## WORK TO BE COMPLETED
Nothing but the lines below from the first through the one with "degree method requires" should appear, printed exactly; please leave pictures out.

- Opening Delimiter -

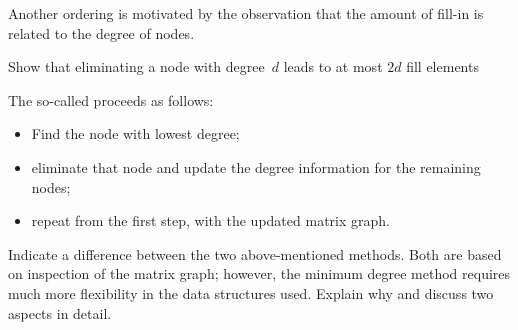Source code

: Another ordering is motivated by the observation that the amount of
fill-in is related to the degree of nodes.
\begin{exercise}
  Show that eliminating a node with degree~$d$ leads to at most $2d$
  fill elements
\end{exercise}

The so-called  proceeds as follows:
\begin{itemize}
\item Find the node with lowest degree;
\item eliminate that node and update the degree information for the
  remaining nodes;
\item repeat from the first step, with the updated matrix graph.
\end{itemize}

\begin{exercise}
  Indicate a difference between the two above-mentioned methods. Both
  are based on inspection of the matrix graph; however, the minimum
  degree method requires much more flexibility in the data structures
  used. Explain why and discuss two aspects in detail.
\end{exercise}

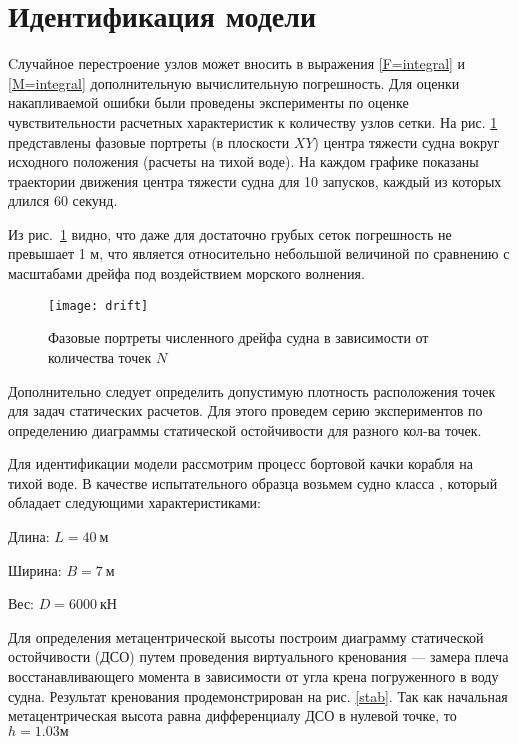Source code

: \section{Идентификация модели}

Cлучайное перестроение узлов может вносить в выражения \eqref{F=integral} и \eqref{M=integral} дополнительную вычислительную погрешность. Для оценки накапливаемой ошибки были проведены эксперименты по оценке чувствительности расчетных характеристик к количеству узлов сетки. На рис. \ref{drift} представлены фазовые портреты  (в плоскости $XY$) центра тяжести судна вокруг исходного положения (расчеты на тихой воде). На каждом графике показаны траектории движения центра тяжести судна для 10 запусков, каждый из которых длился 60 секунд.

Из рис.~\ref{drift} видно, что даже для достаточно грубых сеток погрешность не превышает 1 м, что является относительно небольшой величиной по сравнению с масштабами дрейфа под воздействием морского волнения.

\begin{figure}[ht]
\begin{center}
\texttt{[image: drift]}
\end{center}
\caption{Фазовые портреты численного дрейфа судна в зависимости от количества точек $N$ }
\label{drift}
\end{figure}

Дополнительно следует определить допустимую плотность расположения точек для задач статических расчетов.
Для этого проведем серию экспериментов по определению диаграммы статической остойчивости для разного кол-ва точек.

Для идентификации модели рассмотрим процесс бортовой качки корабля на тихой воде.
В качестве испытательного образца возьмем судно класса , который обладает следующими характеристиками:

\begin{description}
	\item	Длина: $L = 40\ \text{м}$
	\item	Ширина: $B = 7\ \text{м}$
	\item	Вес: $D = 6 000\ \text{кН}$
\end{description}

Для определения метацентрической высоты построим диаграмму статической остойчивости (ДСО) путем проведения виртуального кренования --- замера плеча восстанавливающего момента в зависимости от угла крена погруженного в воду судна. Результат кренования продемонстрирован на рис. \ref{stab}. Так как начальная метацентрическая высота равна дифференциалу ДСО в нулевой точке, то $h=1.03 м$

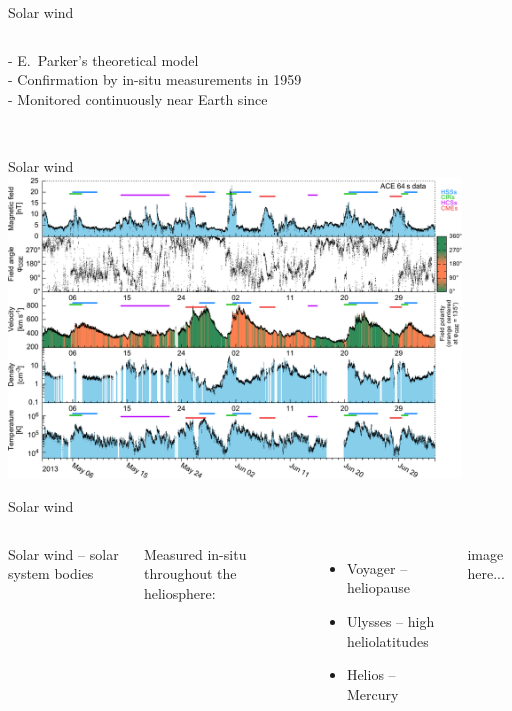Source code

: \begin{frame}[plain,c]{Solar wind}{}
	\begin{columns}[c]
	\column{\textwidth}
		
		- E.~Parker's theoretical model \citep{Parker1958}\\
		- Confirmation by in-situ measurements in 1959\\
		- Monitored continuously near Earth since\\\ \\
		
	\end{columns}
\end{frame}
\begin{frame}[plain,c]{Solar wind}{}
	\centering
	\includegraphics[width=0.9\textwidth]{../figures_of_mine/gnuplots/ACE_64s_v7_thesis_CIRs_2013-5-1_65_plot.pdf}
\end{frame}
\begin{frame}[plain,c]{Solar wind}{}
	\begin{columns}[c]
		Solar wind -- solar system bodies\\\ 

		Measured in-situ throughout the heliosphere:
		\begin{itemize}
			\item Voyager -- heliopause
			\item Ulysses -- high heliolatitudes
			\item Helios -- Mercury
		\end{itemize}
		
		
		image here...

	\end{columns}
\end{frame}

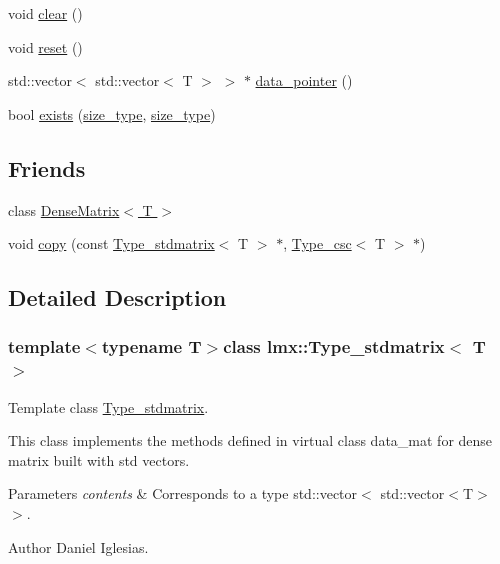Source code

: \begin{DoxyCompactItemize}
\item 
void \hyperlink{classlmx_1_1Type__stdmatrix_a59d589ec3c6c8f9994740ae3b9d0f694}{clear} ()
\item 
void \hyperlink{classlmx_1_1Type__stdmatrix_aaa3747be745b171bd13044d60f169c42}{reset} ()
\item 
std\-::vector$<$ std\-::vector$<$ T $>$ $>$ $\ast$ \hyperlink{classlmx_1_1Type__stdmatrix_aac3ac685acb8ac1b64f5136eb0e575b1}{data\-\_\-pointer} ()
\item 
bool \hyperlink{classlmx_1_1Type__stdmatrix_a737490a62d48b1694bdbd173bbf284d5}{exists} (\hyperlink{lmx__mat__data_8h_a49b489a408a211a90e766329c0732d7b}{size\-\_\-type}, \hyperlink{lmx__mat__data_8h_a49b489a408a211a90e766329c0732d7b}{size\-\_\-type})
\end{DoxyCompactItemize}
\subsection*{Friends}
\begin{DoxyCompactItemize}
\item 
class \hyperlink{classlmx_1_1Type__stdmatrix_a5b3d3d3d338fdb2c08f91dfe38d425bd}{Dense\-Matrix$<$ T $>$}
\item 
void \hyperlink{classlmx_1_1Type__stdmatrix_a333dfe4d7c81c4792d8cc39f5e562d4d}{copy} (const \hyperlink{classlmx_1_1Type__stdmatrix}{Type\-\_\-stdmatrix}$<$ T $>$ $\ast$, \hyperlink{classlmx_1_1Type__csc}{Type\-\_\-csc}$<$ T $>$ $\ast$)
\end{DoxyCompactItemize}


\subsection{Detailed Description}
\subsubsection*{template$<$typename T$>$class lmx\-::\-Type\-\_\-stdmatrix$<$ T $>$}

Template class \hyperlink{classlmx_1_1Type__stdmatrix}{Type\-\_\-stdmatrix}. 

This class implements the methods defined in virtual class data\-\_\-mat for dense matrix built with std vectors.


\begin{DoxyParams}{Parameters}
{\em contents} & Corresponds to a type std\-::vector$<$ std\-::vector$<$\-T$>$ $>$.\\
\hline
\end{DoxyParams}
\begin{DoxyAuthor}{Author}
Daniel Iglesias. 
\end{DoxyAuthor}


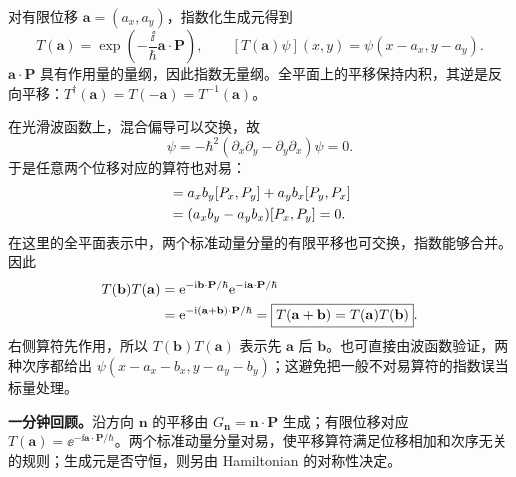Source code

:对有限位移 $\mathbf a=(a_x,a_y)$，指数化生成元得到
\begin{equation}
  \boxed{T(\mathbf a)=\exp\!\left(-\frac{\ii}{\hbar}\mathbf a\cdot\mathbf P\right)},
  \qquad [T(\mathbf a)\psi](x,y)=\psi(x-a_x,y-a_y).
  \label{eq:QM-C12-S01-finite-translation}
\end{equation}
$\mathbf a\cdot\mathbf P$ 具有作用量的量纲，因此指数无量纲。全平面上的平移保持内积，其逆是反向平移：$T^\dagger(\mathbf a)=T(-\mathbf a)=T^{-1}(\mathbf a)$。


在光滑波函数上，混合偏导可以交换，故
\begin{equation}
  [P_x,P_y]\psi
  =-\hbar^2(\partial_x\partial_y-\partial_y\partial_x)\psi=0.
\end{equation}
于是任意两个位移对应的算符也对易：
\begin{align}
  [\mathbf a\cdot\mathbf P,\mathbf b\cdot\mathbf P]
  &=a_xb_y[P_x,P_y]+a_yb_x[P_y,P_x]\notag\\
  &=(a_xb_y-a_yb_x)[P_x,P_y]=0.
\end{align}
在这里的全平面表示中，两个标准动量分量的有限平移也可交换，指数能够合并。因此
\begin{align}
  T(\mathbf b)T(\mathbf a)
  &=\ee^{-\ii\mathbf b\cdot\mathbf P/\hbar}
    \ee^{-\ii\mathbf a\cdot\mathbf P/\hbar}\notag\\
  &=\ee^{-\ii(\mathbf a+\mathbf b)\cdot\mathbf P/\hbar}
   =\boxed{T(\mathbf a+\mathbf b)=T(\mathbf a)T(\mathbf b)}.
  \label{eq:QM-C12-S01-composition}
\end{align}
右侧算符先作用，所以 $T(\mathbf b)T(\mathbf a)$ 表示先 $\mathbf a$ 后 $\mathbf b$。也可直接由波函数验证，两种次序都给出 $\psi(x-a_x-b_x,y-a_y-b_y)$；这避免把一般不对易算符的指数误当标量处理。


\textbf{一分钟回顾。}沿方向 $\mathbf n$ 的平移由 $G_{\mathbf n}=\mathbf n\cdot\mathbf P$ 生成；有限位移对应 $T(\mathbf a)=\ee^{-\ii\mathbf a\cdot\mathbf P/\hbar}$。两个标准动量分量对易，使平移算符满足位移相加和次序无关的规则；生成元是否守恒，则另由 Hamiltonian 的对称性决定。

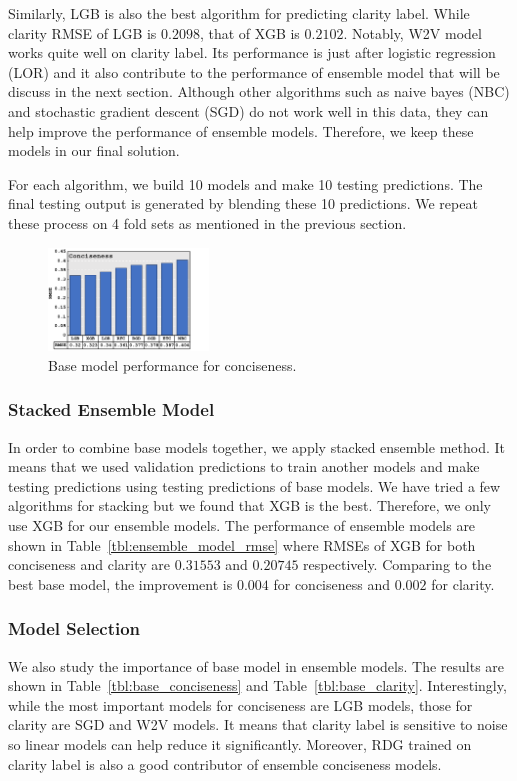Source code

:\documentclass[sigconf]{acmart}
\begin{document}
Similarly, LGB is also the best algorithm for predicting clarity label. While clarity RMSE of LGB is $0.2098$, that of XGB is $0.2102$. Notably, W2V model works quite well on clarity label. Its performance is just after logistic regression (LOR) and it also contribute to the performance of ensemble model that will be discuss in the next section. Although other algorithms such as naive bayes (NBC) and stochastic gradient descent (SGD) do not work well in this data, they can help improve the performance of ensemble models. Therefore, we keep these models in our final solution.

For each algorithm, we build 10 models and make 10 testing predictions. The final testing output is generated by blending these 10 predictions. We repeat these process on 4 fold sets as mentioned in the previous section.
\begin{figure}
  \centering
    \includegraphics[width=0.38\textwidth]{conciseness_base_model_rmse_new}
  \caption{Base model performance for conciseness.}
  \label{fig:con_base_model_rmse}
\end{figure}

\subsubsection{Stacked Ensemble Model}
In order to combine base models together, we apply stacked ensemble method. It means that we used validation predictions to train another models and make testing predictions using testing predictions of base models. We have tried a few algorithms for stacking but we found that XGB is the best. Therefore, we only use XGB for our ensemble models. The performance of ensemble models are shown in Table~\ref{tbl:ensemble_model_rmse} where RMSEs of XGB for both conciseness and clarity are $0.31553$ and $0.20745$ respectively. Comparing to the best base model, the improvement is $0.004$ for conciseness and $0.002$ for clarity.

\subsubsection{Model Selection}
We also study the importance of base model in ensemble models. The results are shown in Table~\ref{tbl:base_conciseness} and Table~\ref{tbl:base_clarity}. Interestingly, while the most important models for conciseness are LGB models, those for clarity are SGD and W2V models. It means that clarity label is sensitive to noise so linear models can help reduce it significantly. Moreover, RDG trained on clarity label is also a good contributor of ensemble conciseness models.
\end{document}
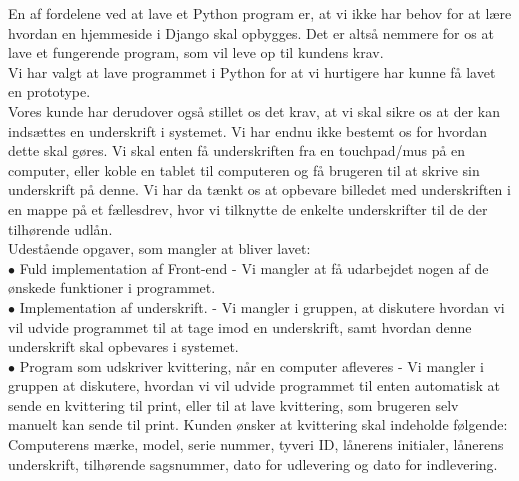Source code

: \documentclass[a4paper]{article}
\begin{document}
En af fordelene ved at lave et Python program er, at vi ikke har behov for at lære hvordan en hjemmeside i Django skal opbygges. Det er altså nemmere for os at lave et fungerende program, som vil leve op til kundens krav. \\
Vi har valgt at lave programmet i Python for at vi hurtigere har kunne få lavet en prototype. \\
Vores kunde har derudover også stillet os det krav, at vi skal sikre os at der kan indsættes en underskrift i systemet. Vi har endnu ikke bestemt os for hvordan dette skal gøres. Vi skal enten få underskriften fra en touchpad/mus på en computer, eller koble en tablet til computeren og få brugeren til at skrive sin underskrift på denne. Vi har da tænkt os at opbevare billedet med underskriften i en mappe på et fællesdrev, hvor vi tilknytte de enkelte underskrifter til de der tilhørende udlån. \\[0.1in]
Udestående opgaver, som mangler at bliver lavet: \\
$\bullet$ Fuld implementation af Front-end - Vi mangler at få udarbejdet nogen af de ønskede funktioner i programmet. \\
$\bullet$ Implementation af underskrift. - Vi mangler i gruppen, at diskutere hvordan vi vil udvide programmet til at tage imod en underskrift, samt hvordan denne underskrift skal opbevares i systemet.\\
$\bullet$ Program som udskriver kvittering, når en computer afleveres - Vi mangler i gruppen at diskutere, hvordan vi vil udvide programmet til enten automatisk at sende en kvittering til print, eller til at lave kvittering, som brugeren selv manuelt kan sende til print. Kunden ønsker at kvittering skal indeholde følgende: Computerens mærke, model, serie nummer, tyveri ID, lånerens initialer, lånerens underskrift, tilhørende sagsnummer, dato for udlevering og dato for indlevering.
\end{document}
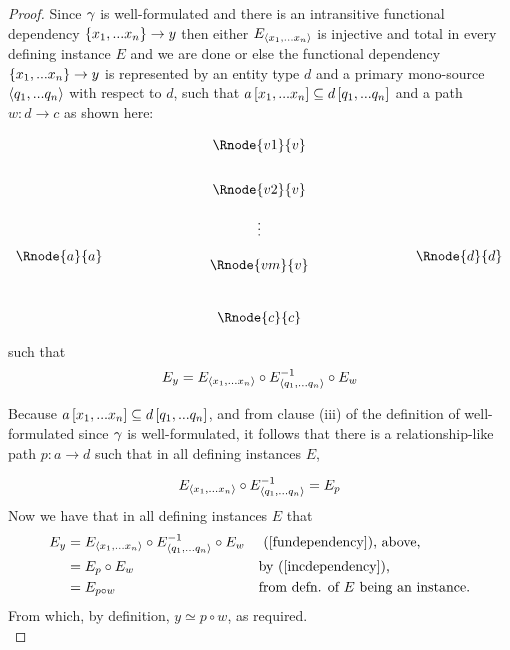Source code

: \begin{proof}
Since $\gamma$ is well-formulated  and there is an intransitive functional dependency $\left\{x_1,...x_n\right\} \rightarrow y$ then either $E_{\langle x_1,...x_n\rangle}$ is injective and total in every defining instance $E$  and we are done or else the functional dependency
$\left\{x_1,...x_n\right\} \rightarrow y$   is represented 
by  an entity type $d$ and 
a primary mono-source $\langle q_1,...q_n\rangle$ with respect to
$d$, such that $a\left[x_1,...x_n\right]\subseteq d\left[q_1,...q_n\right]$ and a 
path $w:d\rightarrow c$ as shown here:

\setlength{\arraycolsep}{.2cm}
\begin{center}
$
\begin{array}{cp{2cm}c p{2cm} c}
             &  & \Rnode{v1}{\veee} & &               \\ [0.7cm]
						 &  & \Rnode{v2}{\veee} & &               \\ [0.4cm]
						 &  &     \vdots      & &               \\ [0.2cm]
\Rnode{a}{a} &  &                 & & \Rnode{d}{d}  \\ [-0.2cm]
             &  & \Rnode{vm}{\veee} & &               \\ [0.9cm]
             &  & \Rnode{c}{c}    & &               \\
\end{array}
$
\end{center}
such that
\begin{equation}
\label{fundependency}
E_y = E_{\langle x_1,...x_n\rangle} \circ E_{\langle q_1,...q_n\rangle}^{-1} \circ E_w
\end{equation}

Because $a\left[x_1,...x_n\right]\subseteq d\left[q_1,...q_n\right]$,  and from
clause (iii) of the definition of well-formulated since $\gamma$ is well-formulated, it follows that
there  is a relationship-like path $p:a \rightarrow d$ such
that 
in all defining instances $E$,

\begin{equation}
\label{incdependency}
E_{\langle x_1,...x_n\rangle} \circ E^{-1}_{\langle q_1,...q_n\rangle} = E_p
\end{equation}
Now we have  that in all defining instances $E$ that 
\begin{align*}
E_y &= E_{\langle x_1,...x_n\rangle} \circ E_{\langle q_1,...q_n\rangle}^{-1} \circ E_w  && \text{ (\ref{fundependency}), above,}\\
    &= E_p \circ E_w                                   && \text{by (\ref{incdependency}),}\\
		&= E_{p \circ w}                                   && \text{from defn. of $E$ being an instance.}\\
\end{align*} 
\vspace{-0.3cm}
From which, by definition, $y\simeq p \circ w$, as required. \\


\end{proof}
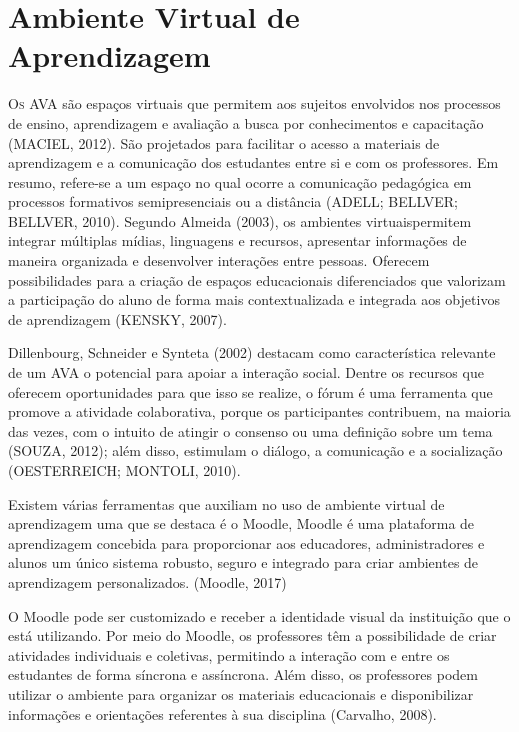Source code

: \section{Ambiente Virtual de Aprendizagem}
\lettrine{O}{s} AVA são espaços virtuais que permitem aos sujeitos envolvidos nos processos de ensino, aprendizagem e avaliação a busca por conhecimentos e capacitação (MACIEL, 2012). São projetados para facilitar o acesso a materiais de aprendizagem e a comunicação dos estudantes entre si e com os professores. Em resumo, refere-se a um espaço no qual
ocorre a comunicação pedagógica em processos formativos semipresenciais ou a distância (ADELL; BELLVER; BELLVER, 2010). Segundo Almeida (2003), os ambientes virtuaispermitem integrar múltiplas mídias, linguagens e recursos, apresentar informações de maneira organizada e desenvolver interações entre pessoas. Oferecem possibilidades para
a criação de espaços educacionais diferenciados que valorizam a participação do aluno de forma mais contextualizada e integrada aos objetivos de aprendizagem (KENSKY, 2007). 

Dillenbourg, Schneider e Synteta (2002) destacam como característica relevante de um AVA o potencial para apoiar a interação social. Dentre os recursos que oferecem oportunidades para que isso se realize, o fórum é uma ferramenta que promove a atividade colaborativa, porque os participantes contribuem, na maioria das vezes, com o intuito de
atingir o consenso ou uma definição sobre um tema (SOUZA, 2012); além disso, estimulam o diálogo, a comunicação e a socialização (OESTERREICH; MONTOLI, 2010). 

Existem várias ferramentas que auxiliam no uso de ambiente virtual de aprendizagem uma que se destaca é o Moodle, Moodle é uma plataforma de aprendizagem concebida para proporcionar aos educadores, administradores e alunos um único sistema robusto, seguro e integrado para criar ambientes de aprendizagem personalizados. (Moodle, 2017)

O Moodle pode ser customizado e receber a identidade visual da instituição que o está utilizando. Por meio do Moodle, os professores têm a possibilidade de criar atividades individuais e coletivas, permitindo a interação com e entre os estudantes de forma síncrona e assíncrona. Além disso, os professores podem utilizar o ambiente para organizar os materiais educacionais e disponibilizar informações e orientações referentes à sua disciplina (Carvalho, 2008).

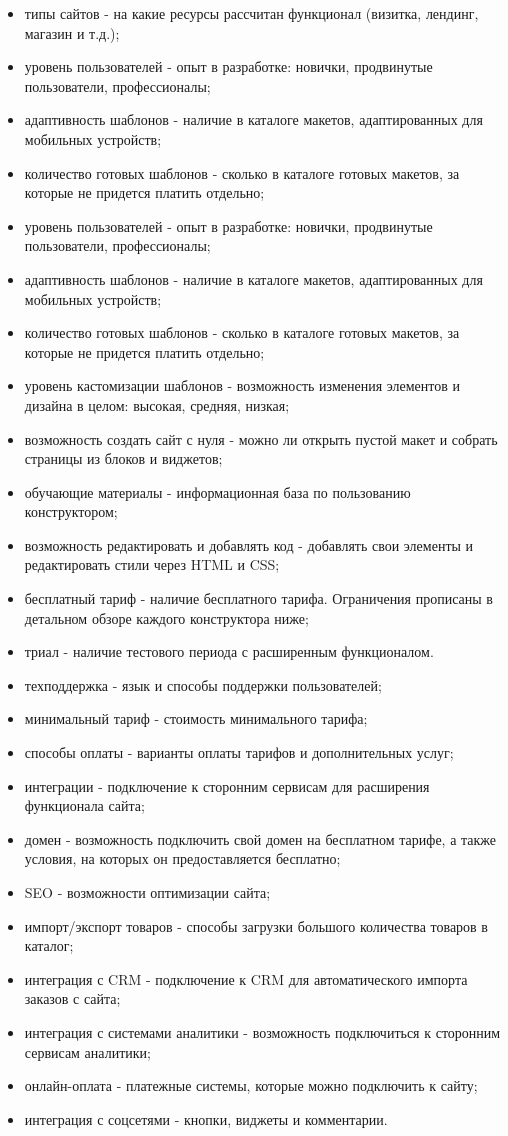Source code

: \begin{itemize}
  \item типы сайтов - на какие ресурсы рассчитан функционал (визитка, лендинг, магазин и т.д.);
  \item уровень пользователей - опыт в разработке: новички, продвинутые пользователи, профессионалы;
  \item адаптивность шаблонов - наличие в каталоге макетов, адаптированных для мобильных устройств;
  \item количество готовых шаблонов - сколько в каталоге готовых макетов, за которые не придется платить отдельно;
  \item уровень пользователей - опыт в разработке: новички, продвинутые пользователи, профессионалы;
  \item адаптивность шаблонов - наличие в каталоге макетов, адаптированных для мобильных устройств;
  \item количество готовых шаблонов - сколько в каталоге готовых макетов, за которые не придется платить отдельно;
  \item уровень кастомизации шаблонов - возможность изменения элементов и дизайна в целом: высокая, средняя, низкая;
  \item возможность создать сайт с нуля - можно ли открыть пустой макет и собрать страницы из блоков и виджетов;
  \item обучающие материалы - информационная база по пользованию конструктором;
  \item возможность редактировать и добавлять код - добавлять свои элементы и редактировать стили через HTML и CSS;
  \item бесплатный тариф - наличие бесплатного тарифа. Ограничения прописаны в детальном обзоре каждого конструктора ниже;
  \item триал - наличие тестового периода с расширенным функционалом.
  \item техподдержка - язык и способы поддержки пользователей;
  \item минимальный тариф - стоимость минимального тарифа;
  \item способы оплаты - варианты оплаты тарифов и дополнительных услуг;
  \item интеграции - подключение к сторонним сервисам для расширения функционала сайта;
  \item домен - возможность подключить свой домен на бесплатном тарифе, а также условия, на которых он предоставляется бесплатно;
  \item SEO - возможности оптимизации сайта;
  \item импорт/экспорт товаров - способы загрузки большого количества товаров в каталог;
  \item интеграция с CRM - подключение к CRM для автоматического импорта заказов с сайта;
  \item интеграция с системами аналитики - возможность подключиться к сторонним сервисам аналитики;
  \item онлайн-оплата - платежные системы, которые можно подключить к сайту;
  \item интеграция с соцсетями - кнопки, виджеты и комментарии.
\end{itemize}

- Closing Delimiter -

## WORKED SOLUTION
Source code

: Another ordering is motivated by the observation that the amount of
fill-in is related to the degree of nodes.
\begin{exercise}
  Show that eliminating a node with degree~$d$ leads to at most $2d$
  fill elements
\end{exercise}

The so-called  proceeds as follows:
\begin{itemize}
\item Find the node with lowest degree;
\item eliminate that node and update the degree information for the
  remaining nodes;
\item repeat from the first step, with the updated matrix graph.
\end{itemize}

\begin{exercise}
  Indicate a difference between the two above-mentioned methods. Both
  are based on inspection of the matrix graph; however, the minimum
  degree method requires much more flexibility in the data structures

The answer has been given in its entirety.